Two developers add projects at the same time and Git merges cleanly with .slnx.

Over a year, on a busy team, this saves real hours and real headaches. It is a small file change that pays back every single week.

What if I am not on .NET 10 yet?

You do not have to wait for .NET 10 to enjoy the new format. As long as you have SDK 9.0.200 or later, the dotnet sln migrate command works and the .slnx file builds. The only thing .NET 10 adds is making .slnx the default for brand-new solutions.

So a sensible plan for an older team is:

  1. Upgrade everyone to SDK 9.0.200 or later.
  2. Migrate one small repository first as a test.
  3. Once it feels safe, migrate the bigger repositories.
  4. Move fully to .NET 10 when you are ready, with the format already in place.
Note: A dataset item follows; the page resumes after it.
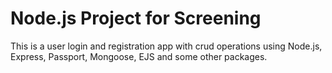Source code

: # Node.js Project for Screening

This is a user login and registration app with crud operations using Node.js, Express, Passport, Mongoose, EJS and some other packages.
This way the solution-format change and the framework upgrade do not pile onto the same risky afternoon. You take them one calm step at a time.

Quick recap

  • A solution file lists the projects in your app and how they are grouped.
  • The old .sln format was hard to read, full of GUIDs, and caused Git merge conflicts.
  • The new .slnx format is plain XML: short, clear, and easy to merge.
  • In .NET 10, dotnet new sln creates a .slnx file by default.
  • Migrate with one command: dotnet sln MySolution.sln migrate. Your old file is kept, so rollback is easy.
  • You need SDK 9.0.200+; Visual Studio 17.13+, Rider 2024.3+, and VS Code all support it.
  • Migration changes only the solution file, not your code, projects, or builds.
  • Update your CI pipeline to point at the .slnx file, then delete the old .sln once everything passes.